Monitor
In this tutorial, we introduce the DeepSpeed Monitor and provide examples of its usage.
Overview
Monitoring model and system metrics during training is vital to ensure hardware resources are fully utilized. The DeepSpeed Monitor enables live logging of metrics through one or more monitoring backends such as PyTorch’s TensorBoard, WandB, Comet and simple CSV files.

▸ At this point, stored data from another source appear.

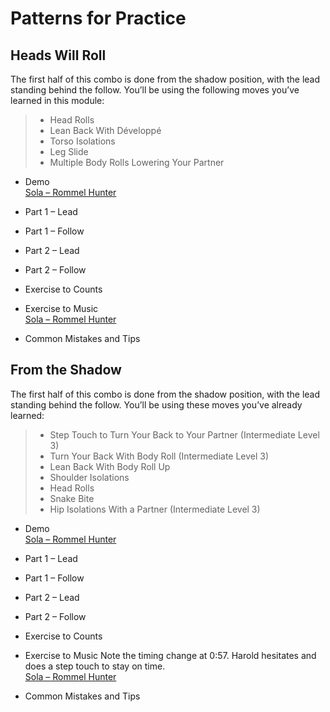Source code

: # Patterns for Practice

## Heads Will Roll

The first half of this combo is done from the shadow position, with the lead standing behind the follow. You’ll be using the following moves you’ve learned in this module:

> * Head Rolls
> * Lean Back With Développé
> * Torso Isolations
> * Leg Slide
> * Multiple Body Rolls Lowering Your Partner

* Demo
<br> [Sola – Rommel Hunter](https://www.youtube.com/watch?v=ehxFqwe88oE)

* Part 1 – Lead
* Part 1 – Follow
* Part 2 – Lead
* Part 2 – Follow
* Exercise to Counts
* Exercise to Music
<br> [Sola – Rommel Hunter](https://www.youtube.com/watch?v=ehxFqwe88oE)

* Common Mistakes and Tips

## From the Shadow

The first half of this combo is done from the shadow position, with the lead standing behind the follow. You’ll be using these moves you’ve already learned:

> * Step Touch to Turn Your Back to Your Partner (Intermediate Level 3)
> * Turn Your Back With Body Roll (Intermediate Level 3)
> * Lean Back With Body Roll Up
> * Shoulder Isolations
> * Head Rolls
> * Snake Bite
> * Hip Isolations With a Partner (Intermediate Level 3)

* Demo
<br> [Sola – Rommel Hunter](https://www.youtube.com/watch?v=ehxFqwe88oE)

* Part 1 – Lead
* Part 1 – Follow
* Part 2 – Lead
* Part 2 – Follow
* Exercise to Counts
* Exercise to Music
  Note the timing change at 0:57. Harold hesitates and does a step touch to stay on time.
<br> [Sola – Rommel Hunter](https://www.youtube.com/watch?v=ehxFqwe88oE)

* Common Mistakes and Tips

Below is a live monitoring view for TensorBoard:
Below is a live monitoring view for WandB:
Below is a live monitoring view for Comet:
Usage
The DeepSpeed Monitor is configured within the deepspeed configuration file. DeepSpeed will automatically monitor key training metrics, including those tracked with the wall_clock_breakdown
configuration option. In addition, users can log their own custom events and metrics.
Automatic Monitoring
When using DeepSpeed for model training, the Monitor can be configured in the DeepSpeed configuration file. No explicit API calls are needed to use the Monitor. The Monitor can be enabled by adding the following field to DeepSpeed’s configuration json file. Refer to Monitoring for details.
{
"tensorboard": {
"enabled": true,
"output_path": "output/ds_logs/",
"job_name": "train_bert"
}
"wandb": {
"enabled": true,
"team": "my_team",
"group": "my_group",
"project": "my_project"
}
"comet": {
"enabled": true,
"project": "my_project",
"experiment_name": "my_experiment"
}
"csv_monitor": {
"enabled": true,
"output_path": "output/ds_logs/",
"job_name": "train_bert"
}
}
DeepSpeed will automatically log to all available and enabled monitoring backends listed in the config, and will generate live monitoring views such as those listed above.
Custom Monitoring
In addition to automatic monitoring, users can log their own custom metrics in client scripts. Currently, there are two ways to initialize Monitor objects:
- (Recommended) - Create a
MonitorMaster(ds_config.monitor_config)
object, which automatically initializes all monitor backends present in the DeepSpeed configuration - Create a specific
TensorBoardMonitor(ds_config.monitor_config)
,WandbMonitor(ds_config.monitor_config)
,csvMonitor(ds_config.monitor_config)
object which will only initialize a specific monitor backend present in the DeepSpeed configuration
The steps to create a custom monitor are as follows:
- Add import to your desired Monitor
- Initialize monitor with DeepSpeed config’s
monitor_config
- Create a list of one or more 3-tuples in the format
[("label", value, ds_engine.global_samples), ...]
* - Call
monitor.write_events
on the list from step 3
* Note - Some Monitor backends don’t support mixed sample values. Be sure to use your DeepSpeed engine object’s global_samples
attribute in each 3-tuple
For example usage, see the following modified DeepSpeedExamples/cifar example:
# Step 1: Import monitor (and DeepSpeed config, if needed)
from deepspeed.monitor.monitor import MonitorMaster
from deepspeed.runtime.config import DeepSpeedConfig
# Step 2: Initialized monitor with DeepSpeed config (get DeepSpeed config object, if needed)
ds_config = DeepSpeedConfig("ds_config.json")
monitor = MonitorMaster(ds_config.monitor_config)
for epoch in range(2):
running_loss = 0.0
for i, data in enumerate(trainloader):
pre = time.time()
inputs, labels = data[0].to(model_engine.local_rank), data[1].to(
model_engine.local_rank)
if fp16:
inputs = inputs.half()
outputs = model_engine(inputs)
loss = criterion(outputs, labels)
model_engine.backward(loss)
model_engine.step()
post = time.time()
# Step 3: Create list of 3-tuple records (single entry in this case)
events = [("Time per step", post-pre, model_engine.global_samples)]
# Step 4: Call monitor.write_events on the list from step 3
monitor.write_events(events)